The exact SM calculation of the lowest-order 
amplitudes for the signatures $e^+ e^- \to 
\nu \bar\nu n\gamma$, with $n=1,2,3$, is discussed in Sect.~3, 
while Sect.~4 is devoted to the implementation of higher-order 
QED radiative corrections. In passing, numerical 
results for integrated cross sections as well as comparisons with 
existing calculations are shown and commented. 
The impact of the theoretical 
improvements on exclusive photon distributions is 
discussed and compared with typical NP effects 
in Sect.~5. The main conclusions and open issues 
are drawn in Sect.~6. 

\section{Status of the theoretical predictions and generators}

Concerning the process $e^+ e^- \to \nu \bar\nu \gamma$, 
described by the  
Feynman diagrams depicted in Fig.~\ref{fig:fig1}, 
\begin{figure}[h]
\begin{center}
\epsfig{file=fig1.eps,height=9truecm}
\end{center}
\caption{The tree-level Feynman diagrams for the process
$e^+ e ^- \to \nu \bar \nu \gamma$.}
\label{fig:fig1}
\end{figure}
several calculations, 
with a different degree of accuracy, are known in the literature. 
Before the start of LEP/SLC operations, the status of the 
theoretical calculations 
and related computational tools has been summarized 
in Ref.~\cite{yr89nc} and, 
more recently, in view of the energy upgrade of the LEP collider from 
LEP1 to LEP2 regime, in Ref.~\cite{yr96sm}.

First attempts~\cite{pia} to compute the cross section associated to 
the graphs of Fig.~\ref{fig:fig1} consider the limit 
$M_W \to \infty$ and 
neglect the contribution of the non-abelian $WW\gamma$ 
vertex (the so-called 
Point Interaction Approximation).
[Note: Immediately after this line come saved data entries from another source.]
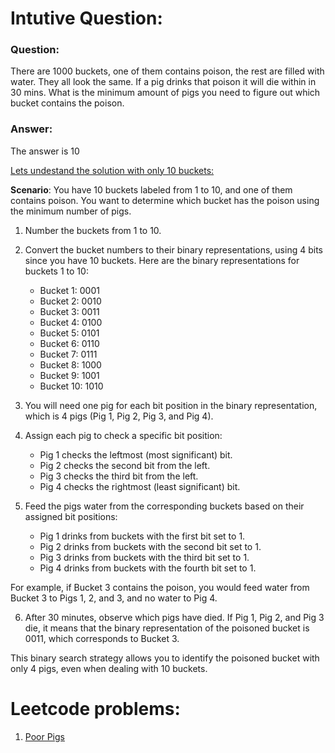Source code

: # Intutive Question:

### Question:
There are 1000 buckets, one of them contains poison, the rest are filled with water. They all look the same. If a pig drinks that poison it will die within in 30 mins. What is the minimum amount of pigs you need to figure out which bucket contains the poison.

### Answer:
The answer is 10

<u>Lets undestand the solution with only 10 buckets:</u>

**Scenario**: You have 10 buckets labeled from 1 to 10, and one of them contains poison. You want to determine which bucket has the poison using the minimum number of pigs.

1. Number the buckets from 1 to 10.
2. Convert the bucket numbers to their binary representations, using 4 bits since you have 10 buckets. Here are the binary representations for buckets 1 to 10:
   - Bucket 1: 0001
   - Bucket 2: 0010
   - Bucket 3: 0011
   - Bucket 4: 0100
   - Bucket 5: 0101
   - Bucket 6: 0110
   - Bucket 7: 0111
   - Bucket 8: 1000
   - Bucket 9: 1001
   - Bucket 10: 1010

3. You will need one pig for each bit position in the binary representation, which is 4 pigs (Pig 1, Pig 2, Pig 3, and Pig 4).
4. Assign each pig to check a specific bit position:
   - Pig 1 checks the leftmost (most significant) bit.
   - Pig 2 checks the second bit from the left.
   - Pig 3 checks the third bit from the left.
   - Pig 4 checks the rightmost (least significant) bit.

5. Feed the pigs water from the corresponding buckets based on their assigned bit positions:
   - Pig 1 drinks from buckets with the first bit set to 1.
   - Pig 2 drinks from buckets with the second bit set to 1.
   - Pig 3 drinks from buckets with the third bit set to 1.
   - Pig 4 drinks from buckets with the fourth bit set to 1.

For example, if Bucket 3 contains the poison, you would feed water from Bucket 3 to Pigs 1, 2, and 3, and no water to Pig 4.

6. After 30 minutes, observe which pigs have died. If Pig 1, Pig 2, and Pig 3 die, it means that the binary representation of the poisoned bucket is 0011, which corresponds to Bucket 3.

This binary search strategy allows you to identify the poisoned bucket with only 4 pigs, even when dealing with 10 buckets.


# Leetcode problems:

1. [Poor Pigs](https://leetcode.com/problems/poor-pigs/description/)

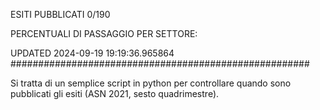 ESITI PUBBLICATI 0/190 

PERCENTUALI DI PASSAGGIO PER SETTORE:

UPDATED 2024-09-19 19:19:36.965864
###################################################### 

Si tratta di un semplice script in python per controllare quando sono pubblicati gli esiti (ASN 2021, sesto quadrimestre).


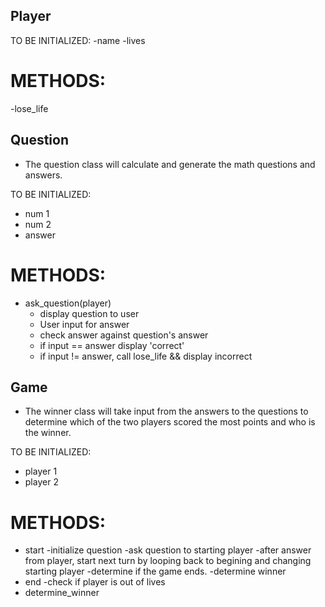 ## Player

TO BE INITIALIZED:
-name
-lives

# METHODS:

-lose_life

## Question

- The question class will calculate and generate the math questions and answers.

TO BE INITIALIZED:

- num 1
- num 2
- answer

# METHODS:

- ask_question(player)
  - display question to user
  - User input for answer
  - check answer against question's answer
  - if input == answer display 'correct'
  - if input != answer, call lose_life && display incorrect

## Game

- The winner class will take input from the answers to the questions to determine which of the two players scored the most points and who is the winner.

TO BE INITIALIZED:

- player 1
- player 2

# METHODS:

- start
  -initialize question
  -ask question to starting player
  -after answer from player, start next turn by looping back to begining and changing starting player
  -determine if the game ends.
  -determine winner
- end
  -check if player is out of lives
- determine_winner
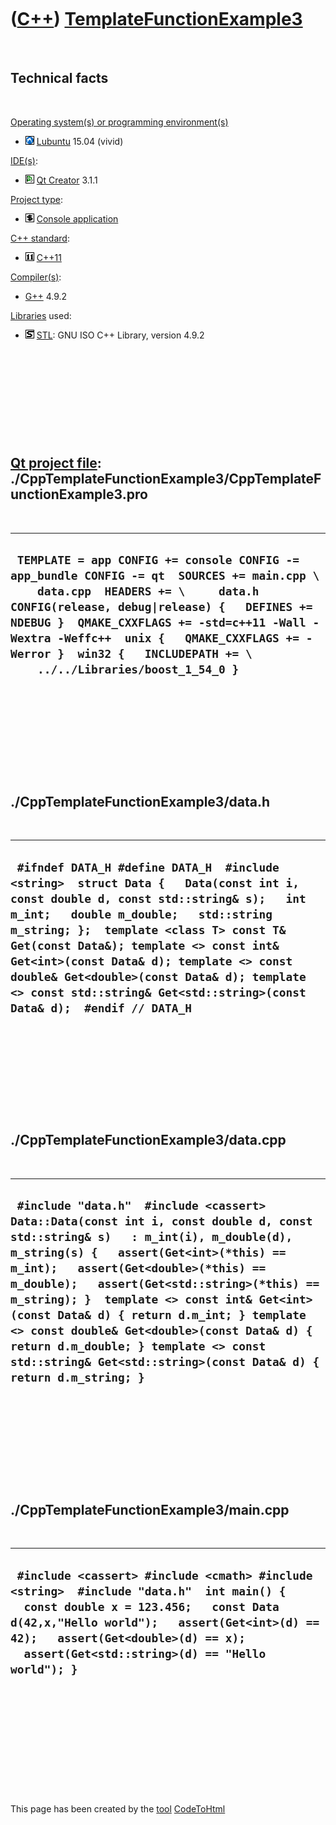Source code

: 



 

 

 

 

 

([C++](Cpp.htm)) [TemplateFunctionExample3](CppTemplateFunctionExample3.htm)
============================================================================

 

Technical facts
---------------

 

[Operating system(s) or programming environment(s)](CppOs.htm)

-   ![Lubuntu](PicLubuntu.png) [Lubuntu](CppLubuntu.htm) 15.04 (vivid)

[IDE(s)](CppIde.htm):

-   ![Qt Creator](PicQtCreator.png) [Qt Creator](CppQtCreator.htm) 3.1.1

[Project type](CppQtProjectType.htm):

-   ![console](PicConsole.png) [Console
    application](CppConsoleApplication.htm)

[C++ standard](CppStandard.htm):

-   ![C++11](PicCpp11.png) [C++11](Cpp11.htm)

[Compiler(s)](CppCompiler.htm):

-   [G++](CppGpp.htm) 4.9.2

[Libraries](CppLibrary.htm) used:

-   ![STL](PicStl.png) [STL](CppStl.htm): GNU ISO C++ Library, version
    4.9.2

 

 

 

 

 

[Qt project file](CppQtProjectFile.htm): ./CppTemplateFunctionExample3/CppTemplateFunctionExample3.pro
------------------------------------------------------------------------------------------------------

 

  ------------------------------------------------------------------------------------------------------------------------------------------------------------------------------------------------------------------------------------------------------------------------------------------------------------------------------------------------------
  ` TEMPLATE = app CONFIG += console CONFIG -= app_bundle CONFIG -= qt  SOURCES += main.cpp \     data.cpp  HEADERS += \     data.h  CONFIG(release, debug|release) {   DEFINES += NDEBUG }  QMAKE_CXXFLAGS += -std=c++11 -Wall -Wextra -Weffc++  unix {   QMAKE_CXXFLAGS += -Werror }  win32 {   INCLUDEPATH += \     ../../Libraries/boost_1_54_0 }`
  ------------------------------------------------------------------------------------------------------------------------------------------------------------------------------------------------------------------------------------------------------------------------------------------------------------------------------------------------------

 

 

 

 

 

./CppTemplateFunctionExample3/data.h
------------------------------------

 

  ---------------------------------------------------------------------------------------------------------------------------------------------------------------------------------------------------------------------------------------------------------------------------------------------------------------------------------------------------------------------------------------------------------------------------------
  ` #ifndef DATA_H #define DATA_H  #include <string>  struct Data {   Data(const int i, const double d, const std::string& s);   int m_int;   double m_double;   std::string m_string; };  template <class T> const T& Get(const Data&); template <> const int& Get<int>(const Data& d); template <> const double& Get<double>(const Data& d); template <> const std::string& Get<std::string>(const Data& d);  #endif // DATA_H`
  ---------------------------------------------------------------------------------------------------------------------------------------------------------------------------------------------------------------------------------------------------------------------------------------------------------------------------------------------------------------------------------------------------------------------------------

 

 

 

 

 

./CppTemplateFunctionExample3/data.cpp
--------------------------------------

 

  -----------------------------------------------------------------------------------------------------------------------------------------------------------------------------------------------------------------------------------------------------------------------------------------------------------------------------------------------------------------------------------------------------------------------------------------------------------------------------------------------------------------------
  ` #include "data.h"  #include <cassert>  Data::Data(const int i, const double d, const std::string& s)   : m_int(i), m_double(d), m_string(s) {   assert(Get<int>(*this) == m_int);   assert(Get<double>(*this) == m_double);   assert(Get<std::string>(*this) == m_string); }  template <> const int& Get<int>(const Data& d) { return d.m_int; } template <> const double& Get<double>(const Data& d) { return d.m_double; } template <> const std::string& Get<std::string>(const Data& d) { return d.m_string; }`
  -----------------------------------------------------------------------------------------------------------------------------------------------------------------------------------------------------------------------------------------------------------------------------------------------------------------------------------------------------------------------------------------------------------------------------------------------------------------------------------------------------------------------

 

 

 

 

 

./CppTemplateFunctionExample3/main.cpp
--------------------------------------

 

  -------------------------------------------------------------------------------------------------------------------------------------------------------------------------------------------------------------------------------------------------------------------------
  ` #include <cassert> #include <cmath> #include <string>  #include "data.h"  int main() {   const double x = 123.456;   const Data d(42,x,"Hello world");   assert(Get<int>(d) == 42);   assert(Get<double>(d) == x);   assert(Get<std::string>(d) == "Hello world"); }`
  -------------------------------------------------------------------------------------------------------------------------------------------------------------------------------------------------------------------------------------------------------------------------

 

 

 

 

 





 




This page has been created by the [tool](Tools.htm)
[CodeToHtml](ToolCodeToHtml.htm)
In other approximate 
calculations the 
invisible neutrino-pair cross section is dressed with
 some (universal) 
radiation factor to attach one external photon 
to the charged fermion legs, 
e.g. by using an angular dependent radiator~\cite{nt89,mnpt95}, 
a parton 
shower (PS) algorithm (as in the program PYTHIA)~\cite{pythia} 
or the 
Yennie-Frautschi-Suura (YFS) exclusive exponentiation (as done 
in KORALZ)~\cite{koralz}. By construction, these approaches allow 
to account for the leading contributions due to the collinear and 
infrared singularities but need to be corrected for the effect of 
sub-leading terms and/or internal photon radiation from the 
off-shell $W$ boson   
(as recently done in an approximate way 
in Ref.~\cite{koralnew}) that are contained in the exact 
matrix element. The first complete calculation of the matrix element 
of the process $e^+ e ^- \to \nu \bar \nu \gamma$ 
was done in Ref.~\cite{bbmmn88}. The corresponding 
exact matrix element is 
implemented in the event generator MMM~\cite{mmm}. 
In Ref.~\cite{bbmmn88}, by working in the 
approximation of neglecting in the squared matrix element 
terms with at least 
three boson propagators, also a compact, analytical expression 
for the differential spectrum on the energy and angle of the 
observed photon is obtained, yielding the result 
\begin{equation}
{{d\sigma}\over {d \cos \vartheta_\gamma d k}} = 
{{\alpha}\over {12 \pi^2}}
G_F^2 M_W^4 {{s' k}\over {s k_+ k_-}}[\eta_+^2 F(\eta_+) + 
\eta_-^2 F(\eta_-)] .
\label{eq:bs}
\end{equation}
The meaning and explicit expression of the symbols entering 
eq.~(\ref{eq:bs}) can be found in Ref.~\cite{bbmmn88}. 
The photon spectrum of eq.~(\ref{eq:bs}) contains the 
bulk of the contributions due to $W$-boson exchange and 
agrees within 1\% with   
approximate calculations discussed above for center of mass 
(c.m.) energies 
around the $Z$ resonance~\cite{mnpt95}. The analytical photon 
spectrum of eq.~(\ref{eq:bs}) 
is implemented in the event generator NUNUGPV~\cite{nunugpv}.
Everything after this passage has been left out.